# [WHAT YOU SHOULD DO]
Please retype, character for character, the portion of the entries below that runs from the line containing "As cited before, the" to the last line.
[[ INFORMATION GIVEN, beginning ]]
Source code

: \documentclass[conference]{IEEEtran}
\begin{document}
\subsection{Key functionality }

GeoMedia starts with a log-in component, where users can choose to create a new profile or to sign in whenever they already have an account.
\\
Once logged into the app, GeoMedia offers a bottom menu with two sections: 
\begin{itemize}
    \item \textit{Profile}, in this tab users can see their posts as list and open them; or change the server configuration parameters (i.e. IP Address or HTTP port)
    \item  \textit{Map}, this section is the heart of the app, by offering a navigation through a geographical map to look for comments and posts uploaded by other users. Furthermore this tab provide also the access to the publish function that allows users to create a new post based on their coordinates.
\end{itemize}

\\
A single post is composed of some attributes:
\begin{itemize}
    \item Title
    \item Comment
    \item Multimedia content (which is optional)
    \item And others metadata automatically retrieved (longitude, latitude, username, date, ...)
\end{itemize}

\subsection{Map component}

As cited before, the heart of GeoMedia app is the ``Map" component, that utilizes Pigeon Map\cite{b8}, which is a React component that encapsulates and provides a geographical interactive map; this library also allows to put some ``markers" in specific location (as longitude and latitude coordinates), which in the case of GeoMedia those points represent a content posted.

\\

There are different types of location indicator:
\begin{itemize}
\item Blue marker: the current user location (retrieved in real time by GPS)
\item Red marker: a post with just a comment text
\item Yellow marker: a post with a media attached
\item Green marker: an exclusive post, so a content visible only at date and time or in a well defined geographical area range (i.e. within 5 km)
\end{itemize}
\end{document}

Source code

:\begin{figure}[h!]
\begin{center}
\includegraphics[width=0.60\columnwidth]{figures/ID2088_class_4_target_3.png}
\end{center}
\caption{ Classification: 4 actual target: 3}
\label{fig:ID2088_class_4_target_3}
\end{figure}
[[ INFORMATION GIVEN, end ]]
# [EXERCISE SOLUTION]
As cited before, the heart of GeoMedia app is the ``Map" component, that utilizes Pigeon Map\cite{b8}, which is a React component that encapsulates and provides a geographical interactive map; this library also allows to put some ``markers" in specific location (as longitude and latitude coordinates), which in the case of GeoMedia those points represent a content posted.

\\

There are different types of location indicator:
\begin{itemize}
\item Blue marker: the current user location (retrieved in real time by GPS)
\item Red marker: a post with just a comment text
\item Yellow marker: a post with a media attached
\item Green marker: an exclusive post, so a content visible only at date and time or in a well defined geographical area range (i.e. within 5 km)
\end{itemize}
\end{document}

Source code

:\begin{figure}[h!]
\begin{center}
\includegraphics[width=0.60\columnwidth]{figures/ID2088_class_4_target_3.png}
\end{center}
\caption{ Classification: 4 actual target: 3}
\label{fig:ID2088_class_4_target_3}
\end{figure}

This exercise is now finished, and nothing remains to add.